Washington, D.C., will become a safer place to live and work thanks to the U.S. Supreme Court ruling Thursday against the city's absolute ban on handguns. The Court ruled that the Second Amendment's guarantee of the right to bear arms is an individual right, not just one that permits states to maintain militias, striking down one of the nation's toughest anti-gun laws. As someone who lived in the District at the time the city imposed its ban 32 years ago, I say it's about time.

I bought my first gun in 1974 after my husband was mugged in broad daylight just blocks from the White House. My husband was picking up our 6-year-old son from school when a man approached him and demanded money. When my husband refused, the man picked up a two-by-four and hit him on the back of the head, knocking him to the ground.

The event traumatized all of us and sent me to a local gun shop to purchase a handgun. I properly registered the .357 Magnum, according to the District law in effect at the time, learned how to shoot it, and kept it safely in my home for the next two years.

But in 1976, the city changed its law, grandfathering in people like me who already owned guns, provided they bring their guns to a government building downtown to re-register them. By that time, I was pregnant with my second child. As the deadline approached, I tried a couple of times to stand in line to re-register the gun but gave up as the wait stretched into hours. On the final day, I went downtown again, gun in tow, only to see a line extending for blocks. As pregnant as I was, there was no way I could stand in line for several hours. So, I returned home, knowing my gun would be illegal if I kept it in my home.

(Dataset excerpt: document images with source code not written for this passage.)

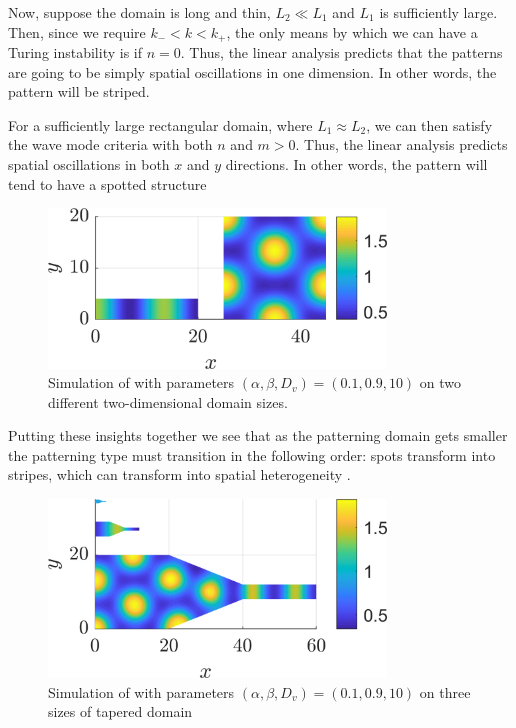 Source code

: Now, suppose the domain is long and thin, \ie $L_2 \ll L_1$ and $L_1$ is sufficiently large. Then, since we require $k_-<k<k_+$, the only means by which we can have a Turing instability is if $n=0$. Thus, the linear analysis predicts that the patterns are going to be simply spatial oscillations in one dimension. In other words, the pattern will be striped.

For a sufficiently large rectangular domain, where  $L_1 \approx L_2$, we can then satisfy the wave mode criteria with both $n$ and $m>0$. Thus, the linear analysis predicts spatial oscillations in both $x$ and $y$ directions. In other words, the pattern will tend to have a spotted structure 
\begin{figure}[!!!h!!!tbp]
\centering
\includegraphics[width=0.8\textwidth]{../Pictures/Big_and_small_domain.png}
\caption{Simulation of  with parameters $(\alpha,\beta,D_v)=(0.1,0.9,10)$ on two different two-dimensional domain sizes. \label{Big_and_small_domain}}
\end{figure}

Putting these insights together we see that as the patterning domain gets smaller the patterning type must transition in the following order: spots transform into stripes, which can transform into spatial heterogeneity .
 \begin{figure}[!!!h!!!tbp]
\centering
\includegraphics[width=0.8\textwidth]{../Pictures/Tapered_domain.png}
\caption{Simulation of  with parameters $(\alpha,\beta,D_v)=(0.1,0.9,10)$ on three sizes of tapered domain \label{Tapered_domain}}
\end{figure}

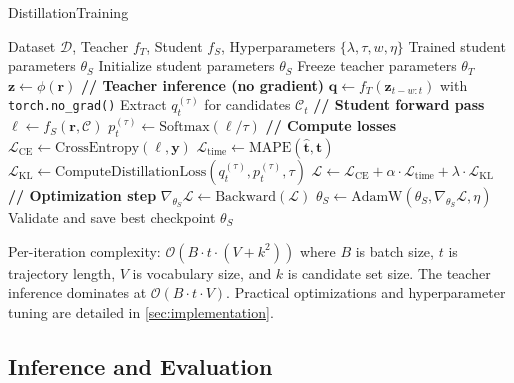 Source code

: \begin{algorithm}[t]
\caption{DistillationTraining}
\label{alg:distill-train}
\begin{algorithmic}
\Require Dataset $\mathcal{D}$, Teacher $f_T$, Student $f_S$, Hyperparameters $\{\lambda, \tau, w, \eta\}$
\Ensure Trained student parameters $\theta_S$
\State Initialize student parameters $\theta_S$
\State Freeze teacher parameters $\theta_T$ 
     
        \State $\mathbf{z} \gets \phi(\mathbf{r})$ 
        \State \textbf{// Teacher inference (no gradient)}
        \State $\mathbf{q} \gets f_T(\mathbf{z}_{t-w:t})$ with \texttt{torch.no\_grad()}
        \State Extract $q_t^{(\tau)}$ for candidates $\mathcal{C}_t$ 
        \State \textbf{// Student forward pass}
        \State $\mathbf{\ell} \gets f_S(\mathbf{r}, \mathcal{C})$ 
        \State $p_t^{(\tau)} \gets \text{Softmax}(\mathbf{\ell} / \tau)$
        \State \textbf{// Compute losses}
        \State $\mathcal{L}_{\text{CE}} \gets \text{CrossEntropy}(\mathbf{\ell}, \mathbf{y})$
        \State $\mathcal{L}_{\text{time}} \gets \text{MAPE}(\hat{\mathbf{t}}, \mathbf{t})$
        \State $\mathcal{L}_{\text{KL}} \gets \text{ComputeDistillationLoss}(q_t^{(\tau)}, p_t^{(\tau)}, \tau)$
        \State $\mathcal{L} \gets \mathcal{L}_{\text{CE}} + \alpha \cdot \mathcal{L}_{\text{time}} + \lambda \cdot \mathcal{L}_{\text{KL}}$
        \State \textbf{// Optimization step}
        \State $\nabla_{\theta_S} \mathcal{L} \gets \text{Backward}(\mathcal{L})$
        \State $\theta_S \gets \text{AdamW}(\theta_S, \nabla_{\theta_S} \mathcal{L}, \eta)$
    \EndFor
    \State Validate and save best checkpoint
\EndFor
\State \Return $\theta_S$
\end{algorithmic}
\end{algorithm}

\begin{remark}
Per-iteration complexity: $\mathcal{O}(B \cdot t \cdot (V + k^2))$ where $B$ is batch size, $t$ is trajectory length, $V$ is vocabulary size, and $k$ is candidate set size. The teacher inference dominates at $\mathcal{O}(B \cdot t \cdot V)$. Practical optimizations and hyperparameter tuning are detailed in \autoref{sec:implementation}.
\end{remark}

\subsection{Inference and Evaluation}
\label{sec:method-inference}

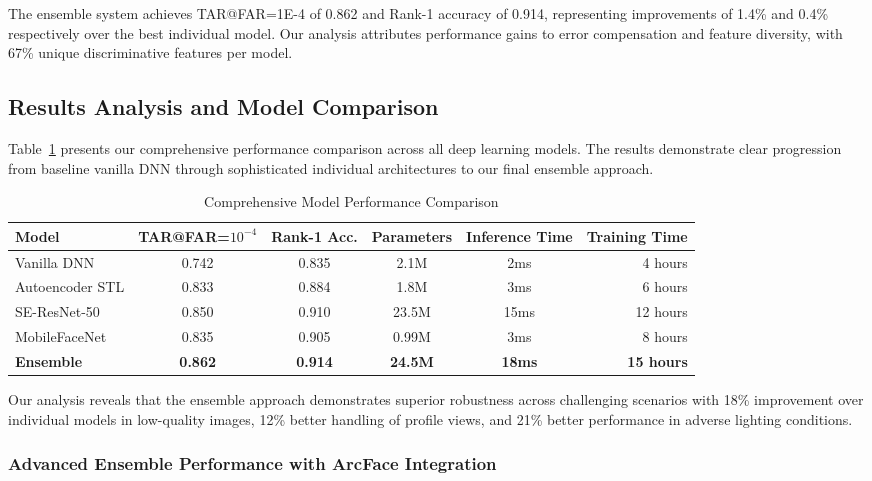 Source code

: \documentclass[11pt]{article}
\begin{document}
The ensemble system achieves TAR@FAR=1E-4 of 0.862 and Rank-1 accuracy of 0.914, representing improvements of 1.4\% and 0.4\% respectively over the best individual model. Our analysis attributes performance gains to error compensation and feature diversity, with 67\% unique discriminative features per model.

\subsection{Results Analysis and Model Comparison}

Table~\ref{tab:performance} presents our comprehensive performance comparison across all deep learning models. The results demonstrate clear progression from baseline vanilla DNN through sophisticated individual architectures to our final ensemble approach.

\begin{table}[htbp]
\centering
\caption{Comprehensive Model Performance Comparison}
\label{tab:performance}
\begin{tabular}{@{}p{3cm}ccccr@{}}
\toprule
\textbf{Model} & \textbf{TAR@FAR=$10^{-4}$} & \textbf{Rank-1 Acc.} & \textbf{Parameters} & \textbf{Inference Time} & \textbf{Training Time} \\
\midrule
Vanilla DNN & 0.742 & 0.835 & 2.1M & 2ms & 4 hours \\[0.2em]
Autoencoder STL & 0.833 & 0.884 & 1.8M & 3ms & 6 hours \\[0.2em]
SE-ResNet-50 & 0.850 & 0.910 & 23.5M & 15ms & 12 hours \\[0.2em]
MobileFaceNet & 0.835 & 0.905 & 0.99M & 3ms & 8 hours \\[0.2em]
\midrule
\textbf{Ensemble} & \textbf{0.862} & \textbf{0.914} & \textbf{24.5M} & \textbf{18ms} & \textbf{15 hours} \\[0.2em]
\bottomrule
\end{tabular}
\end{table}

Our analysis reveals that the ensemble approach demonstrates superior robustness across challenging scenarios with 18\% improvement over individual models in low-quality images, 12\% better handling of profile views, and 21\% better performance in adverse lighting conditions.

\subsubsection{Advanced Ensemble Performance with ArcFace Integration}
\end{document}
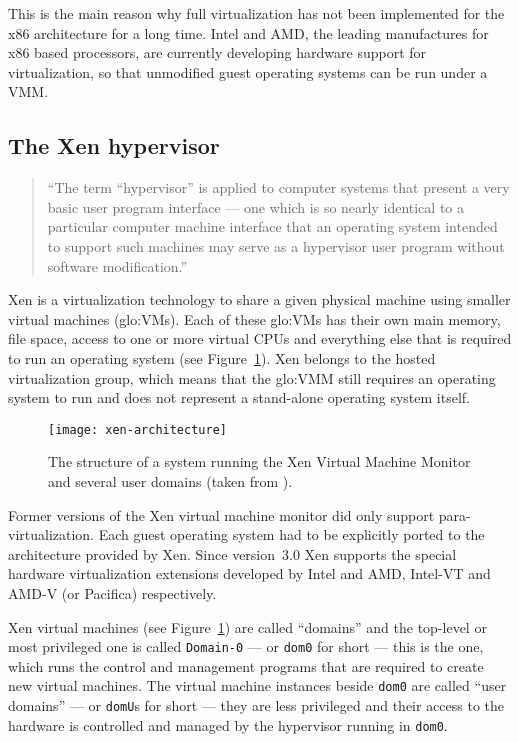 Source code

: This is the  main reason why full virtualization  has not been implemented
for  the x86  architecture for  a long  time. Intel  and AMD,  the leading
manufactures for  x86 based processors, are  currently developing hardware
support for virtualization, so that unmodified guest operating systems can
be run under a VMM.

\subsection{The Xen hypervisor}
\label{sec:xen-hypervisor}

\begin{quote}
  ``The term “hypervisor” is applied to computer systems that present a very
basic user  program interface ---  one which is  so nearly identical  to a
particular computer machine interface that an operating system intended to
support  such machines  may serve  as  a hypervisor  user program  without
software modification.'' \cite{hendricks79}
\end{quote}

\medskip

Xen \cite{xen}  is a virtualization  technology to share a  given physical
machine  using smaller  virtual machines  (\gls{glo:VM}s).  Each  of these
\gls{glo:VM}s has their own main memory, file space, access to one or more
virtual  CPUs and everything  else that  is required  to run  an operating
system (see Figure~\ref{fig:xen-architecture}).  Xen belongs to the hosted
virtualization group, which means that the \gls{glo:VMM} still requires an
operating system  to run  and does not  represent a  stand-alone operating
system itself.

\begin{figure}[ht]
  \centering
  \texttt{[image: xen-architecture]}
  \caption[Xen  architecture]{The structure  of a  system running  the Xen
    Virtual  Machine   Monitor  and  several  user   domains  (taken  from
    \cite{xen-art}).}
  \label{fig:xen-architecture}
\end{figure}

Former  versions of  the  Xen  virtual machine  monitor  did only  support
para-virtualization.   Each guest  operating system  had to  be explicitly
ported  to the  architecture  provided by  Xen.   Since version~$3.0$  Xen
supports the special hardware virtualization extensions developed by Intel
and AMD, Intel-VT and AMD-V (or Pacifica) respectively.

Xen  virtual machines  (see Figure~\ref{fig:xen-architecture})  are called
``domains''  and   the  top-level  or   most  privileged  one   is  called
\texttt{Domain-0}  --- or  \texttt{dom0} for  short ---  this is  the one,
which runs the control and management programs that are required to create
new virtual machines.  The  virtual machine instances beside \texttt{dom0}
are called ``user  domains'' --- or \texttt{domU}s for  short --- they are
less privileged and their access to the hardware is controlled and managed
by the hypervisor running in \texttt{dom0}.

For the next several years, I stored my gun in Virginia, where we owned a small cabin, to comply with the law. Ironically, there was no crime in the area where my cabin was located, so I had no need of the gun there. But I had several brushes with crime in D.C.

Soon after the gun ban went into effect, an intruder hid in my house one day in what was one of the most terrifying incidents in my life. I happened to see the man lurking near my staircase as I headed into the kitchen. I managed not to scream but continued walking away and quietly phoned the police. I confronted the intruder once I knew the cops were on the way. He acted as if I had somehow wronged him by calling the police but didn't stick around to explain to the authorities what he was doing in my house.

Around the same time, a serial rapist started attacking women in our neighborhood, including two women who lived within a block of my house. And even though I still owned a gun, I couldn't legally keep it nearby to protect myself. Police eventually caught the rapist, a teenager armed with a knife, but all of us in the neighborhood lived in fear for the weeks he was preying on victims.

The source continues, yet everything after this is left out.